## [Task directions]
Exactly the lines from the one containing "In this equation, $A$" to the last line of the records, inclusive, are to be transcribed; include no others.

• • • • •

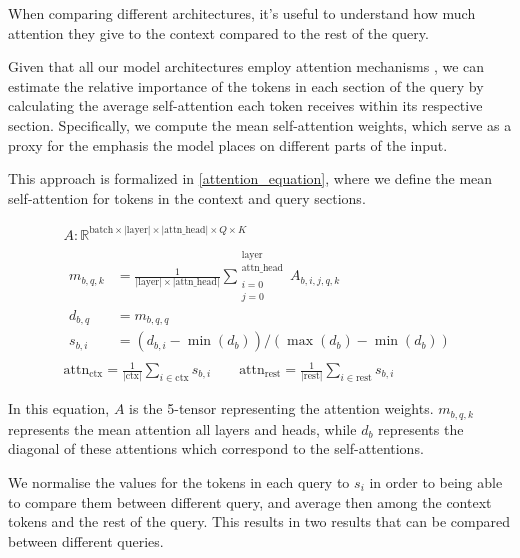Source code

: When comparing different architectures, it's useful to understand how much attention they give to the context compared to the rest of the query.

Given that all our model architectures employ attention mechanisms \citep{flant5,llama3}, we can estimate the relative importance of the tokens in each section of the query by calculating the average self-attention each token receives within its respective section.
Specifically, we compute the mean self-attention weights, which serve as a proxy for the emphasis the model places on different parts of the input.

This approach is formalized in \cref{attention_equation}, where we define the mean self-attention for tokens in the context and query sections.

\begin{equation}
	\newcommand{\lenmod}[1]{\left| \text{#1} \right|}
	\begin{gathered}
		A : \mathbb{R} ^ { \text{batch} \times \lenmod{layer}  \times \lenmod{attn\_head} \times Q \times K } \\[1ex]
		\begin{aligned}
			m_{b,q,k} &= \frac{1}{ \lenmod{layer} \times \lenmod{attn\_head} } \sum^{\substack{\text{layer} \\ \text{attn\_head}}}_{\substack{i = 0 \\ j = 0}} A_{b,i,j,q,k} \\
			d_{b, q} &= m_{b, q, q} \\
			s_{b, i} &= \left(d_{b, i} - \min{\left( d_b \right)}\right) / \left(\max{\left( d_b \right)} - \min{\left( d_b \right)} \right)
		\end{aligned} \\[1em]
		\text{attn}_\text{ctx} = \frac{1}{\lenmod{ctx}} \sum_{i \in \text{ctx}} s_{b,i} \qquad
		\text{attn}_\text{rest} = \frac{1}{\lenmod{rest}} \sum_{i \in \text{rest}} s_{b,i} \qquad
	\end{gathered}
	\label{attention_equation}
\end{equation}

In this equation, $A$ is the 5-tensor representing the attention weights.
$m_{b,q,k}$ represents the mean attention all layers and heads, while $d_b$ represents the diagonal of these attentions which correspond to the self-attentions.

We normalise the values for the tokens in each query to $s_i$ in order to being able to compare them between different query, and average then among the context tokens and the rest of the query.
This results in two results that can be compared between different queries.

• • • • •

## [Your response]
In this equation, $A$ is the 5-tensor representing the attention weights.
$m_{b,q,k}$ represents the mean attention all layers and heads, while $d_b$ represents the diagonal of these attentions which correspond to the self-attentions.

We normalise the values for the tokens in each query to $s_i$ in order to being able to compare them between different query, and average then among the context tokens and the rest of the query.
This results in two results that can be compared between different queries.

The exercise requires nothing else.